Authority and apprenticeship are the tried-and-tested - probably the only - ways of passing on knowledge.
So to learn knowledge, a skill, the method is to become apprentice to a local master, and that master should have sufficient knowledge to recognise greater masters, and these greater masters recognize the 'authorities' of timeless, foundational knowledge.
This is 'tradition'.
Within a discipline the priority is to ensure that this traditional knowledge is not lost, that it is kept alive in active discourse; so that its real meaning, its proper interpretation can remain accessible.
Once the thread of tradition has been broken, it cannot be repaired; because the remaining written discourse is open to a variety of interpretations; so there are (essentially) an infinite number of wrong ways to interpret it, among which the one correct way cannot be recovered.
Each recognized authority should:
1. Be compatible with all other authorities, is assumed to be compatible at some deep level (although perhaps this is not yet clear). Even when apparently there is conflict in the tradition this is assumed to be temporary, and awaits an authority who can resolve this conflict.
2. Bring to the tradition something distinctive, the authority's own particular contribution to tradition.
Authorities are ranked according to their profundity (the scope of their implications) - this will broadly be correlated with the ancient-ness of authorities, since the founders usually have the greatest influence and prestige.
Exceptions arise in so far as the very first pioneer generations can typically only rely on their direct and personal experience, whereas the next generation can build on their work. So Plato and Aristotle have higher prestige than the 'pre-Socratics' upon whose insights they built.

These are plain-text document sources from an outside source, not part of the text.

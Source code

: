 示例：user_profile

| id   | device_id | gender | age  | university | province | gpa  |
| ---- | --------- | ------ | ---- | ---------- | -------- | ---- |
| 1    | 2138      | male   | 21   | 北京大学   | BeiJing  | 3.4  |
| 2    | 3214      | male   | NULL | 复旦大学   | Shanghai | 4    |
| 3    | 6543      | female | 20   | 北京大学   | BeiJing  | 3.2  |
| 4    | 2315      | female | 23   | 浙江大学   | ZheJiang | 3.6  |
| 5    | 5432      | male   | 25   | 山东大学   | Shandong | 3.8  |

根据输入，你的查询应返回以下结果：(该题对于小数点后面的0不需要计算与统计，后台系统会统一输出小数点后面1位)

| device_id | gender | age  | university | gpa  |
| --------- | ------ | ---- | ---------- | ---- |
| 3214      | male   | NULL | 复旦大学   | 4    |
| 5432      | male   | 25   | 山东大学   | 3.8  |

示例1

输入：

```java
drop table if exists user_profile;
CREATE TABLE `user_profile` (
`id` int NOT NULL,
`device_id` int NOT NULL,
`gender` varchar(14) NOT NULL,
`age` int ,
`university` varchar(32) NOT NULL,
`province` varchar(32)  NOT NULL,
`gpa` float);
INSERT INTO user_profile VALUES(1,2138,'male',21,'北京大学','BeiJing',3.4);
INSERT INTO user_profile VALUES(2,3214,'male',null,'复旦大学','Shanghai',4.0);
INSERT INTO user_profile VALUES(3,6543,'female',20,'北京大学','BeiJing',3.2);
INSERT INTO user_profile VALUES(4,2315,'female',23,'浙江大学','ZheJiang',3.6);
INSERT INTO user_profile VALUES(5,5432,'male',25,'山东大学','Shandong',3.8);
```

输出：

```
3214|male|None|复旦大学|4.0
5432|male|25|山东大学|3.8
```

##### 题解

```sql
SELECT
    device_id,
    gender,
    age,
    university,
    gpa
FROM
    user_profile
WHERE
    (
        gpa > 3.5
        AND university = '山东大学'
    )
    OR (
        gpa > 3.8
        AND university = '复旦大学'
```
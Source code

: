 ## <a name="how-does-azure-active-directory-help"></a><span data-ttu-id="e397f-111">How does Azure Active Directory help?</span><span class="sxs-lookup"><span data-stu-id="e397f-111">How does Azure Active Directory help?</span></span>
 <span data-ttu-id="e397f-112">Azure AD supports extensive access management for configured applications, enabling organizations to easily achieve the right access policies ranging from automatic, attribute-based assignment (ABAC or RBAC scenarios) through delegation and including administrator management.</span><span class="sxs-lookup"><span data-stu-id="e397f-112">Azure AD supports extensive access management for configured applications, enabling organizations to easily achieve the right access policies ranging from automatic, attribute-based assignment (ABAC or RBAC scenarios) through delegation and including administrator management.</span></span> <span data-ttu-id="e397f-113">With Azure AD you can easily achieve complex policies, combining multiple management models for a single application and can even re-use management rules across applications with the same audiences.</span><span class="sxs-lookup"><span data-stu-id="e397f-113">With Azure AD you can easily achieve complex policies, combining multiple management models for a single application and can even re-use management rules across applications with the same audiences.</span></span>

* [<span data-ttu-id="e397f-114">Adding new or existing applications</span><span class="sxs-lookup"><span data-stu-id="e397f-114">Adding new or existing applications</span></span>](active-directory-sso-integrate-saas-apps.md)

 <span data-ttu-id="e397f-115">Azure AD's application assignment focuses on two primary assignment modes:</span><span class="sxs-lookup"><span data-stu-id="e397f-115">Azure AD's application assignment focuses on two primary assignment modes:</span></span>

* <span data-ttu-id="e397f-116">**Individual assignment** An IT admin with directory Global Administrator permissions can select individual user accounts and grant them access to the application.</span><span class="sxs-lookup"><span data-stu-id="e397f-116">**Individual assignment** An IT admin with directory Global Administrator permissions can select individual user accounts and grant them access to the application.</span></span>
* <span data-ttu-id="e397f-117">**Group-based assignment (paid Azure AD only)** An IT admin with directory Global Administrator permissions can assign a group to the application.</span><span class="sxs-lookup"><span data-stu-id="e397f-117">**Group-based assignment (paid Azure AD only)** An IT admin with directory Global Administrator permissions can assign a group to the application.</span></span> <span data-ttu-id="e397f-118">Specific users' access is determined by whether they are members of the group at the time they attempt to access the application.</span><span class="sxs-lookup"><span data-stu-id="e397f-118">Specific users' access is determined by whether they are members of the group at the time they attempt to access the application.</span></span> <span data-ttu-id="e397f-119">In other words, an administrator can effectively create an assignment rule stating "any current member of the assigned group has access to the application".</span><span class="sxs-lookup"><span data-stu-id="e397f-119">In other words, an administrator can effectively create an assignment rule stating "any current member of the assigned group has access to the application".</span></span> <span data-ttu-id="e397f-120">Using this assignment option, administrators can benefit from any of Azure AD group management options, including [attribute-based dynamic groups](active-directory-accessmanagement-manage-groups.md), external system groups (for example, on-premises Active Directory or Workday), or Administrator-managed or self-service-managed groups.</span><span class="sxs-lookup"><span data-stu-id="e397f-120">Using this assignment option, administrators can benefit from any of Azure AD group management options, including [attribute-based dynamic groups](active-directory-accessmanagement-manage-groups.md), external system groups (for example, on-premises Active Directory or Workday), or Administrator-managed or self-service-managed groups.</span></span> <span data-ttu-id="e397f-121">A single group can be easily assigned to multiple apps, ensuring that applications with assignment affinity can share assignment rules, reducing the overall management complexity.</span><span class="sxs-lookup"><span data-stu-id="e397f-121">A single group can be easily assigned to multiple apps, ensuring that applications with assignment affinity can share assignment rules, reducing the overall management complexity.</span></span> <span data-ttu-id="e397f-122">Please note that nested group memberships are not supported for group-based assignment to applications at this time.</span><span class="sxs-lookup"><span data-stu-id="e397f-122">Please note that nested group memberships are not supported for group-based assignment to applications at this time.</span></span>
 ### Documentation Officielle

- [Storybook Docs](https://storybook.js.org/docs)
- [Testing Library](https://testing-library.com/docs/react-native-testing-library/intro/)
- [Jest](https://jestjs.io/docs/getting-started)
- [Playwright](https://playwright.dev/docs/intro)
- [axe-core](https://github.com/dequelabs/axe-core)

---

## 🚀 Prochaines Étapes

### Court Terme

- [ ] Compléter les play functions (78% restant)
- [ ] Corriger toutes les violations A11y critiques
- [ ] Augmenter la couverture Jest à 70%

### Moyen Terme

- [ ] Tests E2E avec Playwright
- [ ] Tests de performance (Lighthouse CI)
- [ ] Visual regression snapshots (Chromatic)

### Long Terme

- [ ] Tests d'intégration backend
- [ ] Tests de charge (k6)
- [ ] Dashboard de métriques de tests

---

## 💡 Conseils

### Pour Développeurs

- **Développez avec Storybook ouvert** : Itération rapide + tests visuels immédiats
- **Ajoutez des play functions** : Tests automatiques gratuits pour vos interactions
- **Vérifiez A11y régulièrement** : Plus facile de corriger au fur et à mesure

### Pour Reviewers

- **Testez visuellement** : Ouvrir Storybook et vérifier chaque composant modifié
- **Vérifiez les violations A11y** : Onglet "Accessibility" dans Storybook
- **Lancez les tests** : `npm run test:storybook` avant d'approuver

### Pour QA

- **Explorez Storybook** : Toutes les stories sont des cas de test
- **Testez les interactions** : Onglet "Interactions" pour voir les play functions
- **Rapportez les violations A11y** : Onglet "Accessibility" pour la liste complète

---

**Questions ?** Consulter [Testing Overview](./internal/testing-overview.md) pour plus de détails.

Another exception occurs when a later authority is able (for the first time) to harmonize apparently contradictory elements in the existing tradition, to attain a new synthesis which is more fertile.
So Thomas Aquinas (1225-1274) was able to harmonize the earlier Aristotle and Augustine (philosophy and theology), while Gregory Palamas (1296–1359) harmonized Orthodox theology with the mystical tradition of solitary asceticism.
And later authorities may become a window through which earlier authorities are viewed; perhaps by something as straightforward as a clear and sufficiently simple summary - suitable for a later era, which provides a focus and allocates relative importance to previous authorities.
Different traditions develop differently according to the behaviour and selection of authorities.
Later authorities may be primarily conservative, aiming to maintain the tradition alive without change, with its essentials unaltered.
Or, later authorities may be progressive: seeking to correct and extend previous authorities, while maintain the scope and bounds of the tradition.
Or, later authorities may be fissile: breaking previous fusions and harmonizations into smaller islands of more specific authority - thereby spawning new traditions each with only a sub-set of the original authorities.
Or, traditions may move between these categories from conservative to progressive to fissile. But once a step has been completed, it cannot be reversed - at least not by human efforts (only temporary blips of one or two generations into progressivism or fission can be reversed due to the overlapping of generations, and by drawing upon the older generations).
Because there are an infinite number of ways to misunderstand tradition, but only few and finite ways correctly to understand it; so once the thread is broken and a tradition is lost, it is gone forever.
And then we are thrown-back onto mere individual personal experience built from the ground-up; until a new authority arises to begin a new tradition.